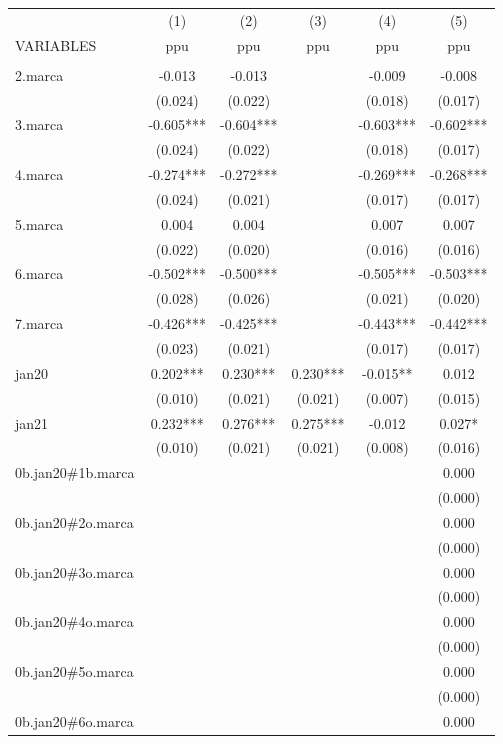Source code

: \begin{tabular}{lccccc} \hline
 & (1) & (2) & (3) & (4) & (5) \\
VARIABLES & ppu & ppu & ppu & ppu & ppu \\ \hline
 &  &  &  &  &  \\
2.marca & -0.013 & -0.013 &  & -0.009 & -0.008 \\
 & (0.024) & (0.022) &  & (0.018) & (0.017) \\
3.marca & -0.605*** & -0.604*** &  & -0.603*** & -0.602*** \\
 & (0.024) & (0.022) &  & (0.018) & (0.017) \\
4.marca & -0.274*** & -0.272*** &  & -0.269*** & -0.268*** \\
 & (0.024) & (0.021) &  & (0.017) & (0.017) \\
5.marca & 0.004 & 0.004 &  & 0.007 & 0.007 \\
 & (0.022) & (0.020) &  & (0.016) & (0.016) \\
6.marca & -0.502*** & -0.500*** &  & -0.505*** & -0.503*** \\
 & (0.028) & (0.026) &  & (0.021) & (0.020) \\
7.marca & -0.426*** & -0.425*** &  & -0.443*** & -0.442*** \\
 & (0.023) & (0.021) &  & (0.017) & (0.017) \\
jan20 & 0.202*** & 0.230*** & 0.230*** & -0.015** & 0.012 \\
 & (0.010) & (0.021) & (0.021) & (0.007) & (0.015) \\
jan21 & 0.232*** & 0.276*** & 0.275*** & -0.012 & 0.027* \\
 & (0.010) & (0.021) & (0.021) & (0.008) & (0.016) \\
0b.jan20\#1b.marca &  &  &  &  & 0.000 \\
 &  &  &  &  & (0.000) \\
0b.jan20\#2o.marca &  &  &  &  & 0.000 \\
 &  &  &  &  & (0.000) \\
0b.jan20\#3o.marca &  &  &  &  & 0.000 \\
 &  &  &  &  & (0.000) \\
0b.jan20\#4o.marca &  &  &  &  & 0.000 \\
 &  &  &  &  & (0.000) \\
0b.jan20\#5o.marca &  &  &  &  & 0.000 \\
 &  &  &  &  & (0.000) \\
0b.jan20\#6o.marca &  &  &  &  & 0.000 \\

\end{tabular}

::::

What you should do → The line that contains "(0.024) & (0.021)", the final line of the listing, and every line between them are to be retyped exactly; nothing else.

Solution →
 & (0.024) & (0.021) &  & (0.017) & (0.017) \\
5.marca & 0.004 & 0.004 &  & 0.007 & 0.007 \\
 & (0.022) & (0.020) &  & (0.016) & (0.016) \\
6.marca & -0.502*** & -0.500*** &  & -0.505*** & -0.503*** \\
 & (0.028) & (0.026) &  & (0.021) & (0.020) \\
7.marca & -0.426*** & -0.425*** &  & -0.443*** & -0.442*** \\
 & (0.023) & (0.021) &  & (0.017) & (0.017) \\
jan20 & 0.202*** & 0.230*** & 0.230*** & -0.015** & 0.012 \\
 & (0.010) & (0.021) & (0.021) & (0.007) & (0.015) \\
jan21 & 0.232*** & 0.276*** & 0.275*** & -0.012 & 0.027* \\
 & (0.010) & (0.021) & (0.021) & (0.008) & (0.016) \\
0b.jan20\#1b.marca &  &  &  &  & 0.000 \\
 &  &  &  &  & (0.000) \\
0b.jan20\#2o.marca &  &  &  &  & 0.000 \\
 &  &  &  &  & (0.000) \\
0b.jan20\#3o.marca &  &  &  &  & 0.000 \\
 &  &  &  &  & (0.000) \\
0b.jan20\#4o.marca &  &  &  &  & 0.000 \\
 &  &  &  &  & (0.000) \\
0b.jan20\#5o.marca &  &  &  &  & 0.000 \\
 &  &  &  &  & (0.000) \\
0b.jan20\#6o.marca &  &  &  &  & 0.000 \\

\end{tabular}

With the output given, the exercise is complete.